### Your task
The records below need to come back exactly as they are, pictures omitted.
-- Dataset content follows --
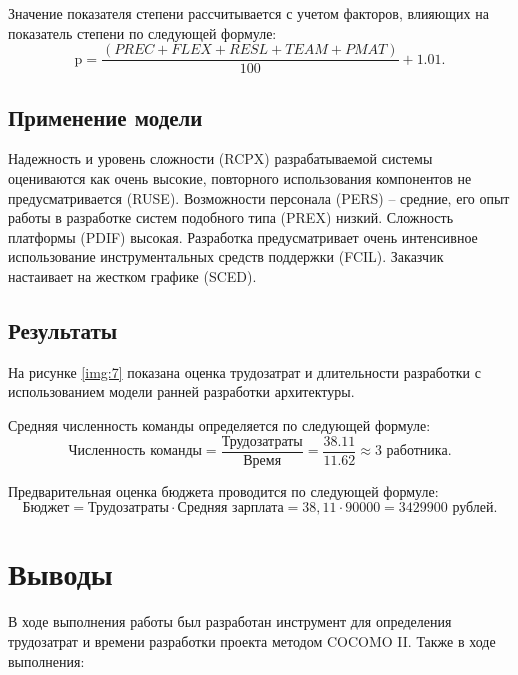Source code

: Значение показателя степени рассчитывается с учетом факторов, влияющих на показатель степени по следующей формуле:
\begin{equation}
    \text{p} = \frac{(PREC + FLEX + RESL + TEAM + PMAT)}{100} + 1.01.
\end{equation}


\subsection{Применение модели}

Надежность и уровень сложности (RCPX) разрабатываемой системы оцениваются как очень высокие, повторного использования компонентов не предусматривается (RUSE). 
Возможности персонала (PERS) -- средние, его опыт работы в разработке систем подобного типа (PREX) низкий. 
Сложность платформы (PDIF) высокая. 
Разработка предусматривает очень интенсивное использование инструментальных средств поддержки (FCIL). 
Заказчик настаивает на жестком графике (SCED).

\subsection{Результаты}

На рисунке \ref{img:7} показана оценка трудозатрат и длительности разработки с использованием модели ранней разработки архитектуры.


Средняя численность команды определяется по следующей формуле:
\begin{equation}
    \text{Численность команды} = \frac{\text{Трудозатраты}}{\text{Время}} = \frac{38.11}{11.62} \approx 3 \text{ работника}.
\end{equation}

Предварительная оценка бюджета проводится по следующей формуле:
\begin{equation}
    \text{Бюджет} = \text{Трудозатраты} \cdot \text{Средняя зарплата} = 38{,}11 \cdot 90000 = 3429900 \text{ рублей}.
\end{equation}


\clearpage
\section{Выводы}

В ходе выполнения работы был разработан инструмент для определения трудозатрат и времени разработки проекта методом COCOMO II. Также в ходе выполнения:


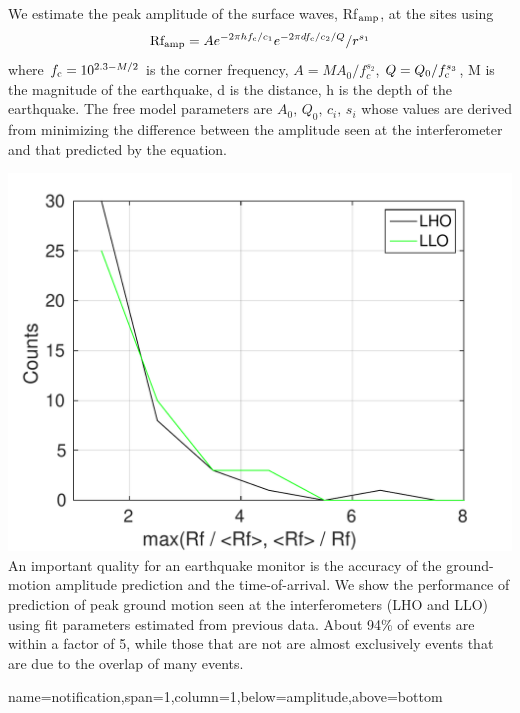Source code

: \documentclass[a0paper,portrait]{baposter}
\begin{document}
\begin{poster}
{We estimate the peak amplitude of the surface waves, Rf$_{\rm amp}$, at the sites using
\begin{equation}
{\rm Rf_{amp}} = A e^{-2 \pi h f_{\rm c}/c_1}e^{-2 \pi d f_{\rm c}/c_2/Q}/r^{s_1}
\label{eq:Rfamp}
\end{equation}
where $f_{\rm c} = 10^{2.3-M/2}$ is the corner frequency, $A = M A_0/f_c^{s_2}$, $Q=Q_0/f_{\rm c}^{s_3}$, M is the magnitude of the earthquake, d is the distance, h is the depth of the earthquake. The free model parameters are $A_0,\,Q_0,\,c_i,\,s_i$ whose values are derived from minimizing the difference between the amplitude seen at the interferometer and that predicted by the equation.

 \includegraphics[width=0.99\linewidth]{plots/pred_diff.pdf}
An important quality for an earthquake monitor is the accuracy of the ground-motion amplitude prediction and the time-of-arrival. We show the performance of prediction of peak ground motion seen at the interferometers (LHO and LLO) using fit parameters estimated from previous data. About 94\% of events are within a factor of 5, while those that are not are almost exclusively events that are due to the overlap of many events. 

}

{name=notification,span=1,column=1,below=amplitude,above=bottom}{

}
\end{poster}
\end{document}
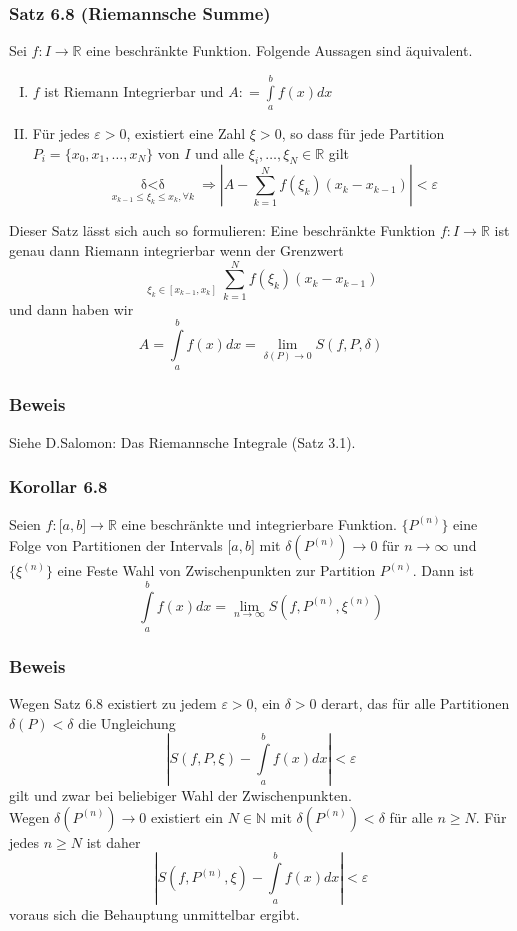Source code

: \subsubsection*{Satz 6.8 (Riemannsche Summe)}
Sei $f:I\rightarrow \mathbb{R}$ eine beschränkte Funktion. Folgende Aussagen sind äquivalent.
\begin{enumerate}[I)]
\item $f$ ist Riemann Integrierbar und $A: = \int\limits_a^b {f(x)dx} $
\item Für jedes $\varepsilon>0$, existiert eine Zahl $\xi>0$, so dass für jede Partition $P_i=\{x_0,x_1,\dots,x_N\}$ von $I$ und alle $\xi_i,\dots,\xi_N \in \mathbb{R}$ gilt $$\mathop {\delta (P) < \delta }\limits_{{x_{k - 1}} \le {\xi _k} \le {x_k},\forall k}  \Rightarrow \left| {A - \sum\limits_{k = 1}^N {f({\xi _k})({x_k} - {x_{k - 1}})} } \right| < \varepsilon $$
\end{enumerate}
Dieser Satz lässt sich auch so formulieren: Eine beschränkte Funktion $f:I\rightarrow\mathbb{R}$ ist genau dann Riemann integrierbar wenn der Grenzwert $$\mathop {\mathop {\lim }\limits_{\delta (P) \to 0} }\limits_{{\xi _k} \in [{x_{k - 1}},{x_k}]} \sum\limits_{k = 1}^N {f({\xi _k})({x_k} - {x_{k - 1}})} $$ und dann haben wir $$A=\int\limits_a^b {f(x)dx = \mathop {\lim }\limits_{\delta (P) \to 0} } S(f,P,\delta )$$

\subsubsection*{Beweis} Siehe D.Salomon: Das Riemannsche Integrale (Satz 3.1).
\subsubsection*{Korollar 6.8}
Seien $f:\lbrack a,b\rbrack\rightarrow\mathbb{R}$ eine beschränkte und integrierbare Funktion. $\{ P^{(n)}\}$ eine Folge von Partitionen der Intervals $\lbrack a,b\rbrack$ mit $\delta(P^{(n)})\rightarrow 0$ für $n\rightarrow\infty$ und $\{\xi^{(n)}\}$ eine Feste Wahl von Zwischenpunkten zur Partition $P^{(n)}$. Dann ist
\[\int\limits_a^b {f(x)dx = \mathop {\lim }\limits_{n \to \infty } S(f,{P^{(n)}},{\xi ^{(n)}})} \]
\subsubsection*{Beweis}
Wegen Satz 6.8 existiert zu jedem $\varepsilon>0$, ein $\delta>0$ derart, das für alle Partitionen $\delta(P)<\delta$ die Ungleichung 
\[\left| {S(f,P,\xi ) - \int\limits_a^b {f(x)dx} } \right| < \varepsilon \]
gilt und zwar bei beliebiger Wahl der Zwischenpunkten.\\
Wegen  $\delta(P^{(n)})\rightarrow 0$ existiert ein $N\in\mathbb{N}$ mit $\delta(P^{(n)})<\delta$ für alle $n\geq N$.
Für jedes $n\geq N$ ist daher \[\left| {S(f,{P^{(n)}},\xi ) - \int\limits_a^b {f(x)dx} } \right| < \varepsilon \] voraus sich die Behauptung unmittelbar ergibt.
-- Dataset content concluded --
### Task solution
Source code

: Значение показателя степени рассчитывается с учетом факторов, влияющих на показатель степени по следующей формуле:
\begin{equation}
    \text{p} = \frac{(PREC + FLEX + RESL + TEAM + PMAT)}{100} + 1.01.
\end{equation}


\subsection{Применение модели}

Надежность и уровень сложности (RCPX) разрабатываемой системы оцениваются как очень высокие, повторного использования компонентов не предусматривается (RUSE). 
Возможности персонала (PERS) -- средние, его опыт работы в разработке систем подобного типа (PREX) низкий. 
Сложность платформы (PDIF) высокая. 
Разработка предусматривает очень интенсивное использование инструментальных средств поддержки (FCIL). 
Заказчик настаивает на жестком графике (SCED).

\subsection{Результаты}

На рисунке \ref{img:7} показана оценка трудозатрат и длительности разработки с использованием модели ранней разработки архитектуры.


Средняя численность команды определяется по следующей формуле:
\begin{equation}
    \text{Численность команды} = \frac{\text{Трудозатраты}}{\text{Время}} = \frac{38.11}{11.62} \approx 3 \text{ работника}.
\end{equation}

Предварительная оценка бюджета проводится по следующей формуле:
\begin{equation}
    \text{Бюджет} = \text{Трудозатраты} \cdot \text{Средняя зарплата} = 38{,}11 \cdot 90000 = 3429900 \text{ рублей}.
\end{equation}


\clearpage
\section{Выводы}

В ходе выполнения работы был разработан инструмент для определения трудозатрат и времени разработки проекта методом COCOMO II. Также в ходе выполнения:


Source code

: \documentclass[a0paper,portrait]{baposter}
\begin{document}
\begin{poster}
{We estimate the peak amplitude of the surface waves, Rf$_{\rm amp}$, at the sites using
\begin{equation}
{\rm Rf_{amp}} = A e^{-2 \pi h f_{\rm c}/c_1}e^{-2 \pi d f_{\rm c}/c_2/Q}/r^{s_1}
\label{eq:Rfamp}
\end{equation}
where $f_{\rm c} = 10^{2.3-M/2}$ is the corner frequency, $A = M A_0/f_c^{s_2}$, $Q=Q_0/f_{\rm c}^{s_3}$, M is the magnitude of the earthquake, d is the distance, h is the depth of the earthquake. The free model parameters are $A_0,\,Q_0,\,c_i,\,s_i$ whose values are derived from minimizing the difference between the amplitude seen at the interferometer and that predicted by the equation.

 \includegraphics[width=0.99\linewidth]{plots/pred_diff.pdf}
An important quality for an earthquake monitor is the accuracy of the ground-motion amplitude prediction and the time-of-arrival. We show the performance of prediction of peak ground motion seen at the interferometers (LHO and LLO) using fit parameters estimated from previous data. About 94\% of events are within a factor of 5, while those that are not are almost exclusively events that are due to the overlap of many events. 

}

{name=notification,span=1,column=1,below=amplitude,above=bottom}{

}
\end{poster}
\end{document}
Source code

: \subsubsection*{Satz 6.8 (Riemannsche Summe)}
Sei $f:I\rightarrow \mathbb{R}$ eine beschränkte Funktion. Folgende Aussagen sind äquivalent.
\begin{enumerate}[I)]
\item $f$ ist Riemann Integrierbar und $A: = \int\limits_a^b {f(x)dx} $
\item Für jedes $\varepsilon>0$, existiert eine Zahl $\xi>0$, so dass für jede Partition $P_i=\{x_0,x_1,\dots,x_N\}$ von $I$ und alle $\xi_i,\dots,\xi_N \in \mathbb{R}$ gilt $$\mathop {\delta (P) < \delta }\limits_{{x_{k - 1}} \le {\xi _k} \le {x_k},\forall k}  \Rightarrow \left| {A - \sum\limits_{k = 1}^N {f({\xi _k})({x_k} - {x_{k - 1}})} } \right| < \varepsilon $$
\end{enumerate}
Dieser Satz lässt sich auch so formulieren: Eine beschränkte Funktion $f:I\rightarrow\mathbb{R}$ ist genau dann Riemann integrierbar wenn der Grenzwert $$\mathop {\mathop {\lim }\limits_{\delta (P) \to 0} }\limits_{{\xi _k} \in [{x_{k - 1}},{x_k}]} \sum\limits_{k = 1}^N {f({\xi _k})({x_k} - {x_{k - 1}})} $$ und dann haben wir $$A=\int\limits_a^b {f(x)dx = \mathop {\lim }\limits_{\delta (P) \to 0} } S(f,P,\delta )$$

\subsubsection*{Beweis} Siehe D.Salomon: Das Riemannsche Integrale (Satz 3.1).
\subsubsection*{Korollar 6.8}
Seien $f:\lbrack a,b\rbrack\rightarrow\mathbb{R}$ eine beschränkte und integrierbare Funktion. $\{ P^{(n)}\}$ eine Folge von Partitionen der Intervals $\lbrack a,b\rbrack$ mit $\delta(P^{(n)})\rightarrow 0$ für $n\rightarrow\infty$ und $\{\xi^{(n)}\}$ eine Feste Wahl von Zwischenpunkten zur Partition $P^{(n)}$. Dann ist
\[\int\limits_a^b {f(x)dx = \mathop {\lim }\limits_{n \to \infty } S(f,{P^{(n)}},{\xi ^{(n)}})} \]
\subsubsection*{Beweis}
Wegen Satz 6.8 existiert zu jedem $\varepsilon>0$, ein $\delta>0$ derart, das für alle Partitionen $\delta(P)<\delta$ die Ungleichung 
\[\left| {S(f,P,\xi ) - \int\limits_a^b {f(x)dx} } \right| < \varepsilon \]
gilt und zwar bei beliebiger Wahl der Zwischenpunkten.\\
Wegen  $\delta(P^{(n)})\rightarrow 0$ existiert ein $N\in\mathbb{N}$ mit $\delta(P^{(n)})<\delta$ für alle $n\geq N$.
Für jedes $n\geq N$ ist daher \[\left| {S(f,{P^{(n)}},\xi ) - \int\limits_a^b {f(x)dx} } \right| < \varepsilon \] voraus sich die Behauptung unmittelbar ergibt.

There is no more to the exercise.